● **EXTRACTED DATA**:
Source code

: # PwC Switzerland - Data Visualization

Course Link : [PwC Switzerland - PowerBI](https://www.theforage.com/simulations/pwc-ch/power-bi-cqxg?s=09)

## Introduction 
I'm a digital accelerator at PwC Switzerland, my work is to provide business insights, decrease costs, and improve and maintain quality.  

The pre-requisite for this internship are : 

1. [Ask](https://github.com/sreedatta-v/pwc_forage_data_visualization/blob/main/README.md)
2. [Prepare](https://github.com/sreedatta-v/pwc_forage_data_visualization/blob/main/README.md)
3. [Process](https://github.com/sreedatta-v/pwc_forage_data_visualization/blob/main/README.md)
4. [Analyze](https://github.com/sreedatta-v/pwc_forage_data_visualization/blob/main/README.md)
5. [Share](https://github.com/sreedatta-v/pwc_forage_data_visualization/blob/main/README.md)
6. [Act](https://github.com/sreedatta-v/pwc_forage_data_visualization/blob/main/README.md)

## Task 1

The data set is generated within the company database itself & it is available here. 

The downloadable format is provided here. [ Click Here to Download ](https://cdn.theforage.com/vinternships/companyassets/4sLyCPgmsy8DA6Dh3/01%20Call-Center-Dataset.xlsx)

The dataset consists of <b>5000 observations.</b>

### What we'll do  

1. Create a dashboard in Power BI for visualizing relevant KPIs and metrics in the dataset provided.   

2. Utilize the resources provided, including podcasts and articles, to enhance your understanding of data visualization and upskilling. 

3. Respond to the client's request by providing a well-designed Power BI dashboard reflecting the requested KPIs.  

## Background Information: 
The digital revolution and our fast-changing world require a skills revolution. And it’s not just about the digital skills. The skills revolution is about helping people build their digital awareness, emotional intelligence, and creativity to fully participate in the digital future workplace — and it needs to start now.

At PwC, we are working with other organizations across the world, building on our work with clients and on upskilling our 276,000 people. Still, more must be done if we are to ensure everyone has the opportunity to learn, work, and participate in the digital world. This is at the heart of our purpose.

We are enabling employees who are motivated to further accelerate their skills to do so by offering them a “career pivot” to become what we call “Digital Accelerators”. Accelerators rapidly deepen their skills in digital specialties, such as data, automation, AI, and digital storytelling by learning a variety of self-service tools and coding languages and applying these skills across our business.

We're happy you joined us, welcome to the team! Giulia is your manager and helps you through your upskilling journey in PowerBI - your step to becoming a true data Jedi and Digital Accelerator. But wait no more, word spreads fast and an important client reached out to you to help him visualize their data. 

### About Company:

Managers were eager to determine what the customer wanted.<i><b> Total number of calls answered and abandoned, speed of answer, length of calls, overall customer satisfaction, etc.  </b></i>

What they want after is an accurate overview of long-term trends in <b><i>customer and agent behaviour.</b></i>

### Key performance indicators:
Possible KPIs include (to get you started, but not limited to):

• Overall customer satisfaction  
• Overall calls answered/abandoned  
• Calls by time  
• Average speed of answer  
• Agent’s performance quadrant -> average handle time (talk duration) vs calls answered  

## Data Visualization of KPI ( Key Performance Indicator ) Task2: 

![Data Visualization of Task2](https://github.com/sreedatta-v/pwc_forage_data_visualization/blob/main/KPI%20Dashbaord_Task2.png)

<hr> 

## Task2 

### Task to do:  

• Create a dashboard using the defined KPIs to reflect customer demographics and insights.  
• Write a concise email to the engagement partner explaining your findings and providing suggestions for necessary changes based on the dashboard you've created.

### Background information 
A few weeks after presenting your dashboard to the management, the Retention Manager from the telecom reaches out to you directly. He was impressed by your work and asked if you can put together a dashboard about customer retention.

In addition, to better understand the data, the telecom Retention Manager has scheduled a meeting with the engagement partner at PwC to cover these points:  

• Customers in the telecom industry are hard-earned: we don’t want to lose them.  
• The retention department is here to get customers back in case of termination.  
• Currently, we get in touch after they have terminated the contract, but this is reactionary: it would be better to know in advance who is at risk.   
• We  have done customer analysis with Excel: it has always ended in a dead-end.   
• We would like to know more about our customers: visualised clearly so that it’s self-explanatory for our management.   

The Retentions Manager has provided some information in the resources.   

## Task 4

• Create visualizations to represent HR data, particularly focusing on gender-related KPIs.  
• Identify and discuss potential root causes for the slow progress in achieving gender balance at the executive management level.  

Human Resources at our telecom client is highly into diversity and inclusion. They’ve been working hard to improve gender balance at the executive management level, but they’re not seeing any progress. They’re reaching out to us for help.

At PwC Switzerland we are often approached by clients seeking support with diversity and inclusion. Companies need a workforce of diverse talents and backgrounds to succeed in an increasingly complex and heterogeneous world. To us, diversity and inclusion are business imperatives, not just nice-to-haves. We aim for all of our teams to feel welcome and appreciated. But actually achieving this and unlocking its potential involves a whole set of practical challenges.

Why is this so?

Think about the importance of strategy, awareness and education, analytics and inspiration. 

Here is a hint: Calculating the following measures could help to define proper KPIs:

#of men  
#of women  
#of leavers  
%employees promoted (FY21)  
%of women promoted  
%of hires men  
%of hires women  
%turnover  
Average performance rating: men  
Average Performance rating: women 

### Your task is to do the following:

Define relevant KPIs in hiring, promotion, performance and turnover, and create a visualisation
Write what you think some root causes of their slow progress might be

---

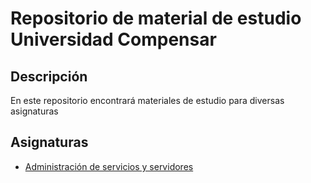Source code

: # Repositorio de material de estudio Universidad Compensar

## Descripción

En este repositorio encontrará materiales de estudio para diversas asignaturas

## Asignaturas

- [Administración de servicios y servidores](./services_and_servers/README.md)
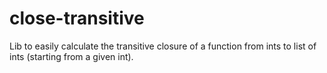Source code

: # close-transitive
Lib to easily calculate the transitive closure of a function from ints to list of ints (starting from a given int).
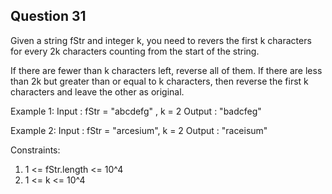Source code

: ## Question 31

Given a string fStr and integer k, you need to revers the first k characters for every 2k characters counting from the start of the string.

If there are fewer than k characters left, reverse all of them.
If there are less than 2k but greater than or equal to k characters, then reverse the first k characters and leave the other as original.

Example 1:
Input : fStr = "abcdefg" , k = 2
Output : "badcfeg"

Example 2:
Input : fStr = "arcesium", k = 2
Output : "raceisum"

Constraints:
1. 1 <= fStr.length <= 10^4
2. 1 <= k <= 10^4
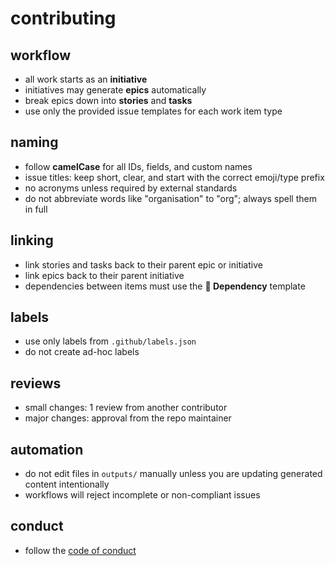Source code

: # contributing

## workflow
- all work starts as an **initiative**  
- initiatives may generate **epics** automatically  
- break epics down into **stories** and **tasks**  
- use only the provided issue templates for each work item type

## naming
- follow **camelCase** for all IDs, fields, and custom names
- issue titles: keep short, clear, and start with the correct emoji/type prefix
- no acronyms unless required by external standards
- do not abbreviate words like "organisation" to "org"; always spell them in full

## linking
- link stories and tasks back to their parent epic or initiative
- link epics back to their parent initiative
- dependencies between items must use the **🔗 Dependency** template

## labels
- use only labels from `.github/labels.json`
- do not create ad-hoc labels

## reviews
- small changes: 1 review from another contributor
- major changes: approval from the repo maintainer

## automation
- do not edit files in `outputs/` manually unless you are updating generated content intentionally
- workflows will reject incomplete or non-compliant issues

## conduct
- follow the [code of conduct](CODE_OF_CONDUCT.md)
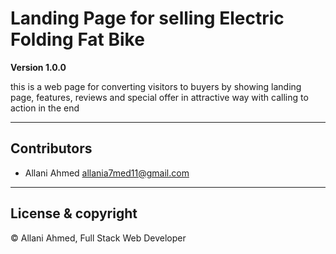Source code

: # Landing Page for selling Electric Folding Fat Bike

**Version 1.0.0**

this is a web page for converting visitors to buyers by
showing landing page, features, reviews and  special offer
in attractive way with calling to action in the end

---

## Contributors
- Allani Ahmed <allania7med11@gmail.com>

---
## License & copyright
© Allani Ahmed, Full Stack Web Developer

● **WHAT TO DO**:
From the listing above, determine how many lines contain "they", then write only that number.

● **RESPONSE TO THIS EXERCISE**:
3